→ DATASET CONTENT
■ ■ ■ ■ ■ ■ ■

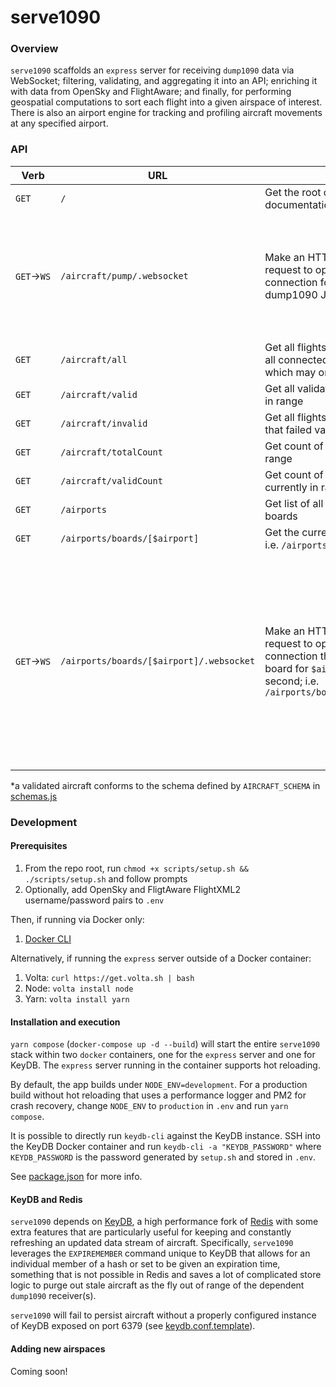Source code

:# serve1090

### Overview

`serve1090` scaffolds an `express` server for receiving `dump1090` data via WebSocket; filtering, validating, and aggregating it into an API; enriching it with data from OpenSky and FlightAware; and finally, for performing geospatial computations to sort each flight into a given airspace of interest. There is also an airport engine for tracking and profiling aircraft movements at any specified airport.

### API

| Verb            | URL                                      | Function                                                                                                                                                              | Notes                                                                                                                                                                                                                                               |
|-----------------|------------------------------------------|-----------------------------------------------------------------------------------------------------------------------------------------------------------------------|-----------------------------------------------------------------------------------------------------------------------------------------------------------------------------------------------------------------------------------------------------|
| `GET`           | `/`                                      | Get the root of the API, returning documentation and route info                                                                                                       |                                                                                                                                                                                                                                                     |
| `GET`&rarr;`WS` | `/aircraft/pump/.websocket`              | Make an HTTP/1.1 upgrade request to open a WebSocket connection for sending dump1090 JSON data                                                                        | Each message sent through the Websocket pipe must be a stringified JSON hash containing a property `token` whose value is equal to `PUMP_SECRET`                                                                                                    |
| `GET`           | `/aircraft/all`                          | Get all flights currently in range of all connected receivers, each of which may or may not be valid                                                                  |                                                                                                                                                                                                                                                     |
| `GET`           | `/aircraft/valid`                        | Get all validated* flights currently in range                                                                                                                         |                                                                                                                                                                                                                                                     |
| `GET`           | `/aircraft/invalid`                      | Get all flights currently in range that failed validation                                                                                                             |                                                                                                                                                                                                                                                     |
| `GET`           | `/aircraft/totalCount`                   | Get count of all flights currently in range                                                                                                                           |                                                                                                                                                                                                                                                     |
| `GET`           | `/aircraft/validCount`                   | Get count of all valid flights currently in range                                                                                                                     |                                                                                                                                                                                                                                                     |
| `GET`           | `/airports`                              | Get list of all supported airport boards                                                                                                                              |                                                                                                                                                                                                                                                     |
| `GET`           | `/airports/boards/[$airport]`            | Get the current board for `$airport`; i.e. `/airports/kdca`                                                                                                           |                                                                                                                                                                                                                                                     |
| `GET`&rarr;`WS` | `/airports/boards/[$airport]/.websocket` | Make an HTTP/1.1 upgrade request to open a WebSocket connection that will broadcast the board for `$airport` once per second; i.e. `/airports/boards/kdca/.websocket` | Upon opening the WebSocket pipe, the server will listen for 5 seconds for a message containing a stringified JSON hash with a property `token` whose value is equal to `BROADCAST_SECRET`; after this secret is validated, the broadcast will start |

*a validated aircraft conforms to the schema defined by `AIRCRAFT_SCHEMA` in [schemas.js](/src/stores/schemas.js)

### Development

#### Prerequisites

1. From the repo root, run `chmod +x scripts/setup.sh && ./scripts/setup.sh` and follow prompts
2. Optionally, add OpenSky and FligtAware FlightXML2 username/password pairs to `.env` 

Then, if running via Docker only: 

1. [Docker CLI](https://docs.docker.com/get-docker/)

Alternatively, if running the `express` server outside of a Docker container:

1. Volta: `curl https://get.volta.sh | bash`
2. Node: `volta install node`
3. Yarn: `volta install yarn`

#### Installation and execution

`yarn compose` (`docker-compose up -d --build`) will start the entire `serve1090` stack within two `docker` containers, one for the `express` server and one for KeyDB. The `express` server running in the container supports hot reloading.

By default, the app builds under `NODE_ENV=development`. For a production build without hot reloading that uses a performance logger and PM2 for crash recovery, change `NODE_ENV` to `production` in `.env` and run `yarn compose`.

It is possible to directly run `keydb-cli` against the KeyDB instance. SSH into the KeyDB Docker container and run `keydb-cli -a "KEYDB_PASSWORD"` where `KEYDB_PASSWORD` is the password generated by `setup.sh` and stored in `.env`.

See [package.json](package.json) for more info.

#### KeyDB and Redis

`serve1090` depends on [KeyDB](https://github.com/JohnSully/KeyDB), a high performance fork of [Redis](https://github.com/redis/redis) with some extra features that are particularly useful for keeping and constantly refreshing an updated data stream of aircraft. Specifically, `serve1090` leverages the `EXPIREMEMBER` command unique to KeyDB that allows for an individual member of a hash or set to be given an expiration time, something that is not possible in Redis and saves a lot of complicated store logic to purge out stale aircraft as the fly out of range of the dependent `dump1090` receiver(s).

`serve1090` will fail to persist aircraft without a properly configured instance of KeyDB exposed on port 6379 (see [keydb.conf.template](keydb.conf.template)).

#### Adding new airspaces

Coming soon!
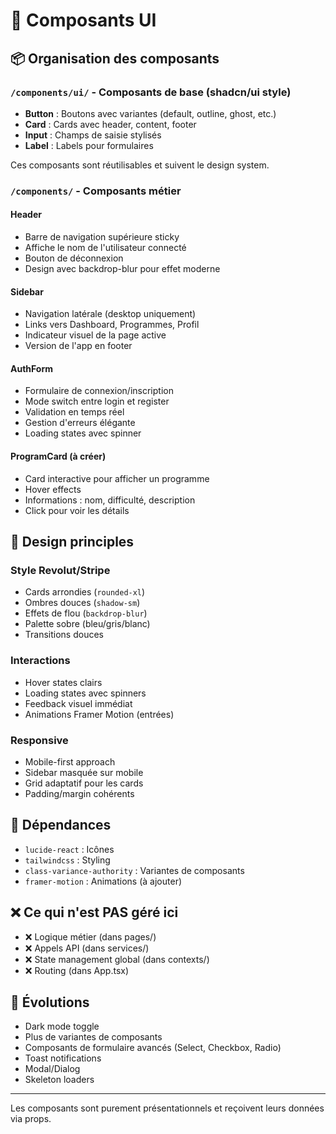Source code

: # 🧩 Composants UI

## 📦 Organisation des composants

### `/components/ui/` - Composants de base (shadcn/ui style)
- **Button** : Boutons avec variantes (default, outline, ghost, etc.)
- **Card** : Cards avec header, content, footer
- **Input** : Champs de saisie stylisés
- **Label** : Labels pour formulaires

Ces composants sont réutilisables et suivent le design system.

### `/components/` - Composants métier

#### **Header**
- Barre de navigation supérieure sticky
- Affiche le nom de l'utilisateur connecté
- Bouton de déconnexion
- Design avec backdrop-blur pour effet moderne

#### **Sidebar**
- Navigation latérale (desktop uniquement)
- Links vers Dashboard, Programmes, Profil
- Indicateur visuel de la page active
- Version de l'app en footer

#### **AuthForm**
- Formulaire de connexion/inscription
- Mode switch entre login et register
- Validation en temps réel
- Gestion d'erreurs élégante
- Loading states avec spinner

#### **ProgramCard** (à créer)
- Card interactive pour afficher un programme
- Hover effects
- Informations : nom, difficulté, description
- Click pour voir les détails

## 🎨 Design principles

### Style Revolut/Stripe
- Cards arrondies (`rounded-xl`)
- Ombres douces (`shadow-sm`)
- Effets de flou (`backdrop-blur`)
- Palette sobre (bleu/gris/blanc)
- Transitions douces

### Interactions
- Hover states clairs
- Loading states avec spinners
- Feedback visuel immédiat
- Animations Framer Motion (entrées)

### Responsive
- Mobile-first approach
- Sidebar masquée sur mobile
- Grid adaptatif pour les cards
- Padding/margin cohérents

## 🔗 Dépendances

- `lucide-react` : Icônes
- `tailwindcss` : Styling
- `class-variance-authority` : Variantes de composants
- `framer-motion` : Animations (à ajouter)

## ❌ Ce qui n'est PAS géré ici

- ❌ Logique métier (dans pages/)
- ❌ Appels API (dans services/)
- ❌ State management global (dans contexts/)
- ❌ Routing (dans App.tsx)

## 🚀 Évolutions

- Dark mode toggle
- Plus de variantes de composants
- Composants de formulaire avancés (Select, Checkbox, Radio)
- Toast notifications
- Modal/Dialog
- Skeleton loaders

---

Les composants sont purement présentationnels et reçoivent leurs données via props.


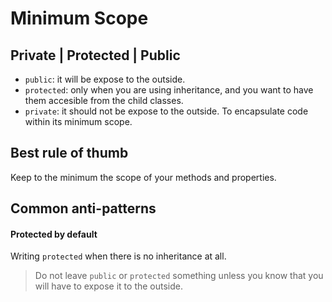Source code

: # Minimum Scope

## Private | Protected | Public

* `public`: it will be expose to the outside.
* `protected`: only when you are using inheritance, and you want to have them accesible from the child classes.
* `private`: it should not be expose to the outside. To encapsulate code within its minimum scope. 

## Best rule of thumb

Keep to the minimum the scope of your methods and properties.


## Common anti-patterns

#### Protected by default

Writing `protected` when there is no inheritance at all. 

> Do not leave `public` or `protected` something unless you know that you will have to expose it to the outside.

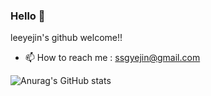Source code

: ### Hello 👋


leeyejin's github welcome!!

- 📫 How to reach me : ssgyejin@gmail.com


![Anurag's GitHub stats](https://github-readme-stats.vercel.app/api?username=leeyejin1231&show_icons=true&theme=dracula)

■ ■ ■ ■ ■ ■ ■

→ EXERCISE DESCRIPTION
Would you print exactly the lines in the listing above, from the line bearing "Animations (à ajouter)" through the line bearing "- 📫 How to reach me : ssgyejin@gmail.com", leaving out all pictures?

→ EXERCISE OUTPUT
- `framer-motion` : Animations (à ajouter)

## ❌ Ce qui n'est PAS géré ici

- ❌ Logique métier (dans pages/)
- ❌ Appels API (dans services/)
- ❌ State management global (dans contexts/)
- ❌ Routing (dans App.tsx)

## 🚀 Évolutions

- Dark mode toggle
- Plus de variantes de composants
- Composants de formulaire avancés (Select, Checkbox, Radio)
- Toast notifications
- Modal/Dialog
- Skeleton loaders

---

Les composants sont purement présentationnels et reçoivent leurs données via props.


Source code

: # Minimum Scope

## Private | Protected | Public

* `public`: it will be expose to the outside.
* `protected`: only when you are using inheritance, and you want to have them accesible from the child classes.
* `private`: it should not be expose to the outside. To encapsulate code within its minimum scope. 

## Best rule of thumb

Keep to the minimum the scope of your methods and properties.


## Common anti-patterns

#### Protected by default

Writing `protected` when there is no inheritance at all. 

> Do not leave `public` or `protected` something unless you know that you will have to expose it to the outside.

Source code

: ### Hello 👋


leeyejin's github welcome!!

- 📫 How to reach me : ssgyejin@gmail.com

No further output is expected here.